Combine the sugar and butter in the bowl of a stand mixer fitted with the paddle attachment. Beat for 1 to 2 minutes until creamy. Stir in the flour. If the mixture is too crumbly, you can add another tablespoon of butter.

Evenly divide the shortbread cookie crumbs into each cake pan (about 8 ounces each). Using the back of a spoon, press the shortbread cookie crumbs into an even layer on the bottom of the pan.

Bake for about 8 minutes. Let cool while you make the cake batter.


Preheat your oven to 350 degrees F.

In a medium size bowl, whisk the egg whites and add the lemon extract.

In a bowl of an electric mixer fitted with a paddle attachment, combine the dry ingredients together on low speed for 30 seconds.

Add the butter and continue to mix on low speed until the mixture blended. Slowly add the buttermilk and mix on low speed for a couple minutes.

Scrape down the sides of the bowl and begin to add the egg mixture in 3 separate batches, mixing until well combined, about two minutes. Scrape down the sides and bottom of the bowl to ensure all the batter has been incorporated.

Divide batter evenly among your pans, right on top of the shortbread crust, about 16 oz of batter in each pan.

Bake the cakes (on the shortbread crust) until a toothpick comes out with a few crumbs inserted into the center, about 22 to 25 minutes. Let cool on wire racks for 10 minutes before inverting them onto cooling racks to cool completely. The cake will stick to the shortbread crust and flip out of the pan together.


Whisk the sugar, lemon zest, and lemon juice in a medium saucepan. Whisk in the whole eggs and yolks in a small bowl and then whisk them into the lemon mixture.

Cook the mixture over medium-low heat, whisking constantly, until it's thick like pudding, about 6 to 8 minutes. Remove from the heat and whisk in the butter a few pieces at a time until incorporated.

Strain the mixture through a fine-mesh sieve into a small bowl, pushing it through with a rubber spatula. Press plastic wrap directly onto the surface to prevent a skin from forming.

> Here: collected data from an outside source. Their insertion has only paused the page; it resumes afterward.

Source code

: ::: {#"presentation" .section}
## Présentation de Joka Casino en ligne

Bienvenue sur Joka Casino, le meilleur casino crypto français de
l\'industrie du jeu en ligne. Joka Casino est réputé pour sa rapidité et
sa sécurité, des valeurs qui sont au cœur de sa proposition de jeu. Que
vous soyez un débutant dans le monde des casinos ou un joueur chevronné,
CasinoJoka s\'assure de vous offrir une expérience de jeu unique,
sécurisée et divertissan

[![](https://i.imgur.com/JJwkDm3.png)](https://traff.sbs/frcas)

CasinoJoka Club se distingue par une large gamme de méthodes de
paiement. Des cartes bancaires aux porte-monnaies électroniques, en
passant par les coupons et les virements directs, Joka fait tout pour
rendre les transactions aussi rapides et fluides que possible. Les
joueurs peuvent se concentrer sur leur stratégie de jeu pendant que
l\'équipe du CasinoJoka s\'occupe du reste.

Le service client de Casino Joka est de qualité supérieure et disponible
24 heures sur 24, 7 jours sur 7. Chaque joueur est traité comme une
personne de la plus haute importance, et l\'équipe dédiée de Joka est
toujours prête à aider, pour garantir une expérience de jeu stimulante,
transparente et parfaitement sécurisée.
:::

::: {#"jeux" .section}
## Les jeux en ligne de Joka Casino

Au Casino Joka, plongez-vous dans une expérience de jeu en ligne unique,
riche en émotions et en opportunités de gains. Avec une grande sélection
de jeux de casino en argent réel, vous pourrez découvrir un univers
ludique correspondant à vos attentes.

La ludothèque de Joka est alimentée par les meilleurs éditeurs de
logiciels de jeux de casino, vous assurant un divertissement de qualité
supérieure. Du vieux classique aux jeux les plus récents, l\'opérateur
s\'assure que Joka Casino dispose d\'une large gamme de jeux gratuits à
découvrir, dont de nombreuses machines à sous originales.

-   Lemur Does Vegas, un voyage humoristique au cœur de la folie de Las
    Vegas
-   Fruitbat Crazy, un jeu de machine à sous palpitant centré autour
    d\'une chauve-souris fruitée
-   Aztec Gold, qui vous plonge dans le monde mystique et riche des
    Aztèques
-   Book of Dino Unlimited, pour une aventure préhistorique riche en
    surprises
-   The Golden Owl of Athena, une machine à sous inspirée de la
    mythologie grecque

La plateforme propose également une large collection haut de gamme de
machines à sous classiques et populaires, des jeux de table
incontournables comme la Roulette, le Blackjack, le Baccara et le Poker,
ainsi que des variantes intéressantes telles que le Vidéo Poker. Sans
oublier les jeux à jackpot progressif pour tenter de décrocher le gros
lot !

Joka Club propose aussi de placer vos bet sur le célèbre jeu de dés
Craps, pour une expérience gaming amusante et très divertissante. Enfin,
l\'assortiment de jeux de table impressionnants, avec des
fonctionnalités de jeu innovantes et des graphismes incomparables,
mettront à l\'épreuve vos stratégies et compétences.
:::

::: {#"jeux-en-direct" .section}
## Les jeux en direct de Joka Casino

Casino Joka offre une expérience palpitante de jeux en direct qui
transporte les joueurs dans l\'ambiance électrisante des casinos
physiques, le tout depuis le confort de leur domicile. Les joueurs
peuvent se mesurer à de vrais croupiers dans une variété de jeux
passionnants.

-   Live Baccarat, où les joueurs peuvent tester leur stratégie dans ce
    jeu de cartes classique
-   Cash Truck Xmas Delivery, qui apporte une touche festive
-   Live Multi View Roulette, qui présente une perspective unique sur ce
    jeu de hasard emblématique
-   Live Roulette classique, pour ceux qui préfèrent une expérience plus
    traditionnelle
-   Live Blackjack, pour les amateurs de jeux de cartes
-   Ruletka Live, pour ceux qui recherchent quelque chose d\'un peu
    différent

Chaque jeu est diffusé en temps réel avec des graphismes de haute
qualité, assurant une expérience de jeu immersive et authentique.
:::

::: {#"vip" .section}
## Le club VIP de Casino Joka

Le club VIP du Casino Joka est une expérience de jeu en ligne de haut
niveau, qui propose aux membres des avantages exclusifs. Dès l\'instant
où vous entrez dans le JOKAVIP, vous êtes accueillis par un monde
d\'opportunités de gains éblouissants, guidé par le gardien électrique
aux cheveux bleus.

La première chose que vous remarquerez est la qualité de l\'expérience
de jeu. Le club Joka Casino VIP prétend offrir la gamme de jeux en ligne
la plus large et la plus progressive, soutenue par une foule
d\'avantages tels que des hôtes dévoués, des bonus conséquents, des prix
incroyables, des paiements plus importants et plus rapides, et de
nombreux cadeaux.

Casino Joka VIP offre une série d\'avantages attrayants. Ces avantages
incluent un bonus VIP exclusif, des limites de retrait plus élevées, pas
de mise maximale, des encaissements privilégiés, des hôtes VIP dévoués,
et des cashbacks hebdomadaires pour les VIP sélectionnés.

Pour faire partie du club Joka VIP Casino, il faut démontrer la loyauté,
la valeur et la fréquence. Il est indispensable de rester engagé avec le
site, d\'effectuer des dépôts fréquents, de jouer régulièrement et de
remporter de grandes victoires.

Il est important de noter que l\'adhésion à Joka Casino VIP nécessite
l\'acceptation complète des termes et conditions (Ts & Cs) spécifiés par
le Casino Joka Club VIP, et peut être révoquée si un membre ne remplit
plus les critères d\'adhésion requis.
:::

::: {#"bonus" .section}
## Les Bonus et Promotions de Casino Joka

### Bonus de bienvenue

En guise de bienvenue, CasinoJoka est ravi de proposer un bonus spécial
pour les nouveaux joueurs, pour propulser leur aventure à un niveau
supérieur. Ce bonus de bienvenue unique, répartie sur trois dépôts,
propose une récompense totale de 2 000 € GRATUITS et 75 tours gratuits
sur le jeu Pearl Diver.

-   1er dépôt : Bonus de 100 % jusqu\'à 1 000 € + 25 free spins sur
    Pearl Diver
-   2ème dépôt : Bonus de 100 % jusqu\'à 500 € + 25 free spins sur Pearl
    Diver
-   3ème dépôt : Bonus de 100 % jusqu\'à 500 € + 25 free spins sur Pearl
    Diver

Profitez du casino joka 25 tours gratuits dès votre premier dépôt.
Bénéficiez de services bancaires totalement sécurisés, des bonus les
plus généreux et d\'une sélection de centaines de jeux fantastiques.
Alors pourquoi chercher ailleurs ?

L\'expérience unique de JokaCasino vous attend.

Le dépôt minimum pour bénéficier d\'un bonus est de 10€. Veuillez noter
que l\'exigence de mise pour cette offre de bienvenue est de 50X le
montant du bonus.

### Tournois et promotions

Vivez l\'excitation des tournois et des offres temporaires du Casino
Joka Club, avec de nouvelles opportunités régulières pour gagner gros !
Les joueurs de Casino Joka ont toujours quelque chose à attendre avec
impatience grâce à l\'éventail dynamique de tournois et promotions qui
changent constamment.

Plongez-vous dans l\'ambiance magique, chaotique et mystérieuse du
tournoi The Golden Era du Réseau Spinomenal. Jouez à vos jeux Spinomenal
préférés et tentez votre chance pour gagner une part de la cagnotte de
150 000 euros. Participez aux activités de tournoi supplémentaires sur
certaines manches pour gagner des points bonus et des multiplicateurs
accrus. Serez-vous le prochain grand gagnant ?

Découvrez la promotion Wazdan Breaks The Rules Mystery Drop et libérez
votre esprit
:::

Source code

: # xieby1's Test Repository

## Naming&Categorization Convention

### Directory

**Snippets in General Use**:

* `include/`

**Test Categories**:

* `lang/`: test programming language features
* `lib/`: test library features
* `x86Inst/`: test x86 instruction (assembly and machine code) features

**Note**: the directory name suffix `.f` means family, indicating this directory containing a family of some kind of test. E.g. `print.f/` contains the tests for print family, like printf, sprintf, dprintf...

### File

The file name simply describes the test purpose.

Refrigerate until completely set, at least 4 hours and up to 5 days.


In the bowl of a stand mixer fitted with the paddle attachment, beat the butter until light and fluffy, about 2 minutes.

Turn the mixer to low and gradually add the powdered sugar, followed by the cream, salt and lemon extract. Mix until combined. Add yellow food coloring, if using. Mix until incorporated completely. Turn the mixer to medium-high and beat the frosting for about 5 minutes.

Remove bowl from the mixer stand and use a wooden spoon to beat the frosting by hand for about 2 minutes to push out any air pockets.


Spread a small dollop of frosting onto a cake board. Place the first layer of cake, top side up, on the board.

Spread a thin layer of frosting over the cake layer and pipe a rim of frosting around the edge of the cake to create a barrier to the filling. Spread about 1/4 cup of the curd in the center of the cake, carefully spreading it to the edge of the piping.

Place a second cake layer on top of the piped frosting and filling and repeat step 2. Place the final cake layer, top side up, on the second layer of filling.

Lightly coat the cake with a thin layer of frosting to lock in the crumbs. Freeze the cake for about 10 to 15 minutes to set the frosting.

Finish frosting and decorating the cake with the remaining frosting. Serve a spoonful of the remaining lemon curd with each slice of cake.

The cake can be stored in the freezer for about a week, in an airtight container. Give the cake about 8 hours to return to room temperature before serving.